Cosa mi ha commosso della città? Non tanto i luoghi visti, come la porta di Brandeburgo o il Reichstag (per questo avrei voglia di rivederli o ripassarci) quanto il percepito. Il muro di Berlino, soprattutto dove era stato buttato giù (sapere che passava di lì). Il confine tra est e ovest (a parte il ridicolo teatrino del Check Point Charlie). Il museo della DDR in cui mi figuravo la vita dei tedeschi dell’est, al netto di Goodbye Lenin e Ostalgie vere o presunte.

Sullo Sprea mi hanno colpito le sdraio sull’erba. “Basta che ci sia un corso di acqua e ci piazzano una sdraio”.

La sera prima della gara mi sono preso un currywurst annaffiato con birra verde, il che non c’entrava niente con un cibo valido prima di una gara. Più di quel piatto ricordo volentieri dei buonissimi Bratwurst in giro per la città.

C’era anche tra di noi chi volle andare a giocare al casinò e mi portò con sé.

Ho notato molte ragazze in giro da sole e non so cosa ci fosse nel notarle.

Lo Schwarzaldstuben: quando a belle parole germaniche è associato anche del buon cibo. Schnitzel più wurstel più spatzl più rothaus. Anche se abbiamo girato poco coi mezzi pubblici, c’è voluto poco ad apprezzarne l’efficienza. Tra l’altro non salgono spesso i controllori perché per il rispetto delle regole è ritenuta sufficiente l’esistenza delle regole.

Le persone sorridevano quando mi parlavano, anche solo se volevano sapere se il posto accanto al mio sul tram era libero. L’abbigliamento di tutti era molto casual in strada e nei locali. Mi sembrava tutto bello e anche le prostitute erano belle.

Cosa altro riportano gli appunti? L’uomo che sembrava un mafioso che portava il sacco della spazzatura fuori dall’albero. Insieme a lui c’era il nano di Twin Peaks. Le distanze facevano pensare che la mappa non è proprio il territorio. Nel 1988 Bruce Springsteen ha tenuto un leggendario concerto a Berlino (https://berlinomagazine.com/il-discorso-di-bruce-springsteen-al-leggendario-concerto-di-berlino-est-nel-1988/). In alcune piazze sembrava di essere in una festa della birra permanente.

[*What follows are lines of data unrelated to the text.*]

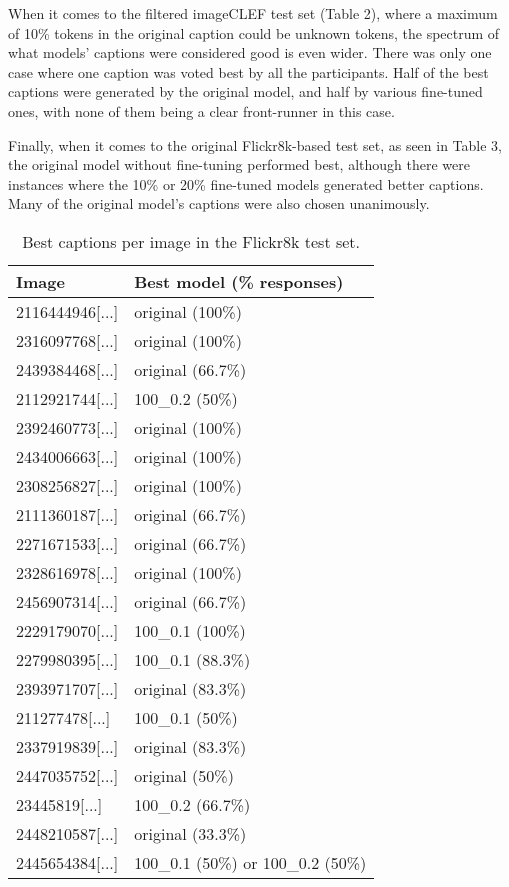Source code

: \documentclass[11pt]{article}
\begin{document}
When it comes to the filtered imageCLEF test set (Table 2), where a maximum of 10\% tokens in the original caption could be unknown tokens, the spectrum of what models' captions were considered good is even wider. There was only one case where one caption was voted best by all the participants. Half of the best captions were generated by the original model, and half by various fine-tuned ones, with none of them being a clear front-runner in this case. 

Finally, when it comes to the original Flickr8k-based test set, as seen in Table 3, the original model without fine-tuning performed best, although there were instances where the 10\% or 20\% fine-tuned models generated better captions. Many of the original model's captions were also chosen unanimously. 

\begin{table}[h]
\begin{center}
\begin{tabular}{|p{2.5cm}|p{3cm}|}
\hline \bf Image & \bf Best model (\% responses) \\ \hline
2116444946[...] & original (100\%)  \\
2316097768[...] & original (100\%)  \\
2439384468[...] & original (66.7\%)  \\
2112921744[...] & 100\_0.2 (50\%)  \\
2392460773[...] & original (100\%) \\
2434006663[...] & original (100\%) \\
2308256827[...] & original (100\%) \\
2111360187[...] & original (66.7\%) \\
2271671533[...] & original (66.7\%)  \\
2328616978[...] & original (100\%)  \\
2456907314[...] & original (66.7\%)  \\
2229179070[...] & 100\_0.1 (100\%)  \\
2279980395[...] & 100\_0.1 (88.3\%)  \\
2393971707[...] & original (83.3\%)   \\
211277478[...] & 100\_0.1 (50\%) \\
2337919839[...] & original (83.3\%) \\
2447035752[...] & original (50\%) \\
23445819[...] & 100\_0.2 (66.7\%) \\
2448210587[...] & original (33.3\%) \\
2445654384[...] & 100\_0.1 (50\%) or 100\_0.2 (50\%)\\
\hline
\end{tabular}
\end{center}
\caption{\label{flickr-table} Best captions per image in the Flickr8k test set. }
\end{table}
\end{document}
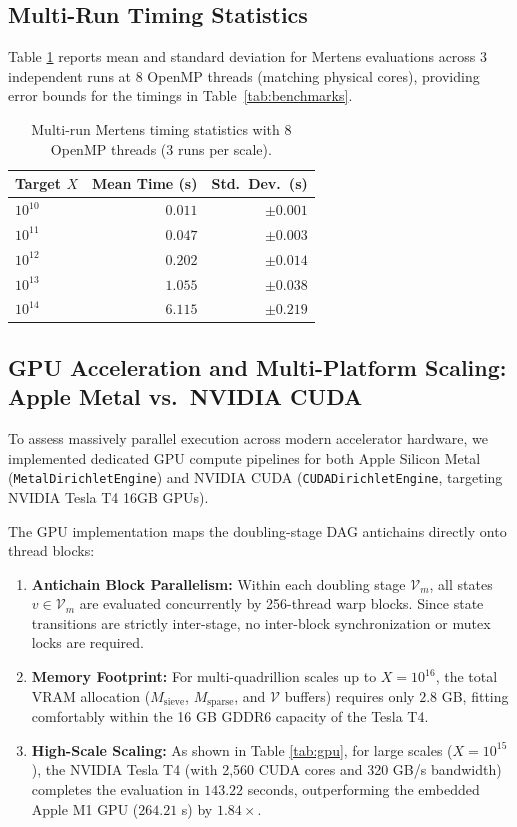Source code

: \documentclass[11pt,a4paper]{article}
\theoremstyle{plain}
\theoremstyle{definition}
\newcommand{\V}{\mathcal{V}}
\begin{document}
\subsection{Multi-Run Timing Statistics}
Table \ref{tab:multirun} reports mean and standard deviation for Mertens evaluations across $3$ independent runs at $8$ OpenMP threads (matching physical cores), providing error bounds for the timings in Table~\ref{tab:benchmarks}.

\begin{table}[htbp]
\centering
\small
\begin{tabular}{@{}lrr@{}}
\toprule
\textbf{Target $X$} & \textbf{Mean Time (s)} & \textbf{Std.\ Dev.\ (s)} \\
\midrule
$10^{10}$ & $0.011$ & $\pm 0.001$ \\
$10^{11}$ & $0.047$ & $\pm 0.003$ \\
$10^{12}$ & $0.202$ & $\pm 0.014$ \\
$10^{13}$ & $1.055$ & $\pm 0.038$ \\
$10^{14}$ & $6.115$ & $\pm 0.219$ \\
\bottomrule
\end{tabular}
\caption{Multi-run Mertens timing statistics with $8$ OpenMP threads ($3$ runs per scale).}
\label{tab:multirun}
\end{table}

\subsection{GPU Acceleration and Multi-Platform Scaling: Apple Metal vs.\ NVIDIA CUDA}
\label{sec:gpu}

To assess massively parallel execution across modern accelerator hardware, we implemented dedicated GPU compute pipelines for both Apple Silicon Metal (\texttt{MetalDirichletEngine}) and NVIDIA CUDA (\texttt{CUDADirichletEngine}, targeting NVIDIA Tesla T4 16GB GPUs).

The GPU implementation maps the doubling-stage DAG antichains directly onto thread blocks:
\begin{enumerate}
    \item \textbf{Antichain Block Parallelism:} Within each doubling stage $\V_m$, all states $v \in \V_m$ are evaluated concurrently by 256-thread warp blocks. Since state transitions are strictly inter-stage, no inter-block synchronization or mutex locks are required.
    \item \textbf{Memory Footprint:} For multi-quadrillion scales up to $X = 10^{16}$, the total VRAM allocation ($M_{\text{sieve}}$, $M_{\text{sparse}}$, and $\V$ buffers) requires only $2.8$ GB, fitting comfortably within the 16 GB GDDR6 capacity of the Tesla T4.
    \item \textbf{High-Scale Scaling:} As shown in Table \ref{tab:gpu}, for large scales ($X = 10^{15}$), the NVIDIA Tesla T4 (with 2,560 CUDA cores and 320 GB/s bandwidth) completes the evaluation in $143.22$ seconds, outperforming the embedded Apple M1 GPU ($264.21$ s) by $1.84\times$.
\end{enumerate}
\end{document}
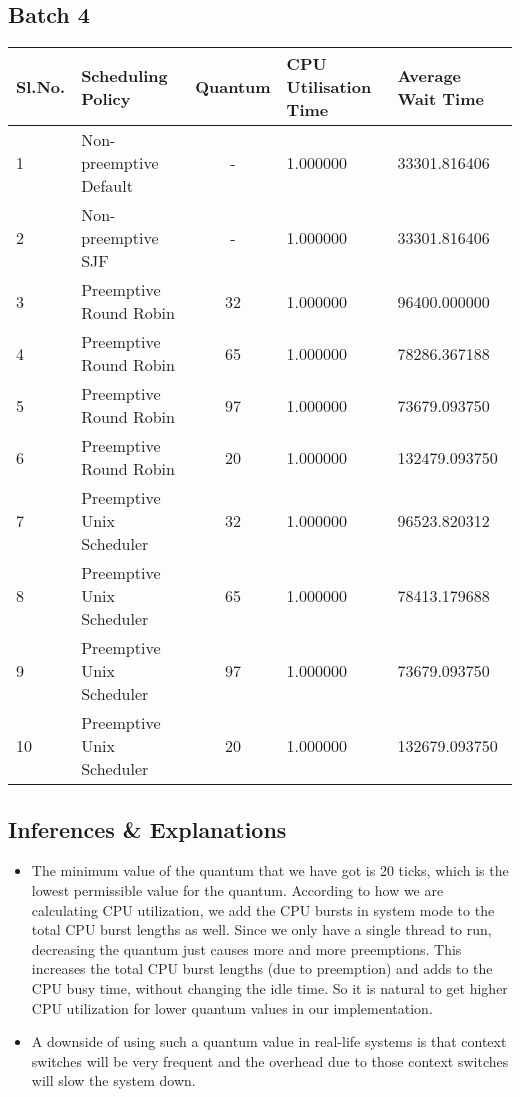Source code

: \documentclass{article}
\begin{document}
\subsection{Batch 4}
\begin{center}
    \begin{tabular}{| l | l | c | l | l |}
    \hline
    Sl.No. & Scheduling Policy & Quantum & CPU Utilisation Time & Average Wait Time \\ \hline
    1 & Non-preemptive Default & - & 1.000000 & 33301.816406 \\
    2 & Non-preemptive SJF & - & 1.000000 & 33301.816406 \\
    3 & Preemptive Round Robin & 32 & 1.000000 & 96400.000000 \\
    4 & Preemptive Round Robin & 65 & 1.000000 & 78286.367188 \\
    5 & Preemptive Round Robin & 97 & 1.000000 & 73679.093750 \\
    6 & Preemptive Round Robin & 20 & 1.000000 & 132479.093750 \\
    7 & Preemptive Unix Scheduler & 32 & 1.000000 & 96523.820312 \\
    8 & Preemptive Unix Scheduler & 65 & 1.000000 & 78413.179688 \\
    9 & Preemptive Unix Scheduler & 97 & 1.000000 & 73679.093750 \\
    10 & Preemptive Unix Scheduler & 20 & 1.000000 & 132679.093750 \\
    \hline
    \end{tabular}
\end{center}
\subsection{Inferences \& Explanations}
\begin{itemize}
\item The minimum value of the quantum that we have got is 20 ticks, which is the lowest permissible value for the quantum. According to how we are calculating CPU utilization, we add the CPU bursts in system mode to the total CPU burst lengths as well. Since we only have a single thread to run, decreasing the quantum just causes more and more preemptions. This increases the total CPU burst lengths (due to preemption) and adds to the CPU busy time, without changing the idle time. So it is natural to get higher CPU utilization for lower quantum values in our implementation.
\item A downside of using such a quantum value in real-life systems is that context switches will be very frequent and the overhead due to those context switches will slow the system down.
\end{itemize}
\end{document}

E la gara? Poca motivazione, freddo, pioggia, poi caldo, pipì lungo la strada e guardone che guarda i culi, bellissimo pubblico e musica, buoni rifornimenti, poche magliette o persone come punti di riferimento, poco pensiero (a forza di correre ho smesso di pensare), troppo pensiero rivolto al tempo da fare, sensazioni negative psichiche e mentali (come andavo?), probabilmente sono partito a 5’50”/km per andare poi a 5’/km nei secondi dieci km per poi provare a finire in 1h55’ (finirò in 2h01’). Al 14mo km vengo visto dalle persone dei nostri che stavano tra il pubblico a tifare e stavo bene, poi forse ho accelerato troppo e pare che abbia fatto a 6’50″/km gli ultimi sei km con fiatone, sputacchi, vista annebbiata e forza di volontà. A fine corsa solo piccoli dolori. Per finire, come ristoro, the, birra e banane, oltre alla certificazione del tempo e alla medaglia. Ho anche intravisto un uomo cadere di fronte a me. Risulterà morto per infarto. Alla fine ho corso quella mezza maratona in 5’43”/km di media. Per il pb ripasseremo più in là. Ho faticato di più e ho fatto peggio rispetto alla Roma Ostia, ma come suol dirsi chi è causa del suo mal (allenamento scarso rispetto all’obiettivo e tattica di gara sbagliata) pianga se stesso. O meglio, pensi alla prossima gara.

A fine gara abbiamo incontrato un gelataio tedesco che ci ha detto che era stato a Firenze sei mesi per studiare storia dell’arte. Il giorno dopo i nostri tempi erano segnati sul Morgenpost. In aeroporto era pieno di maratoneti. In aereo abbiamo potuto ripensare al ritmo dei passi e al nostro respiro: la voce delle nostre corse.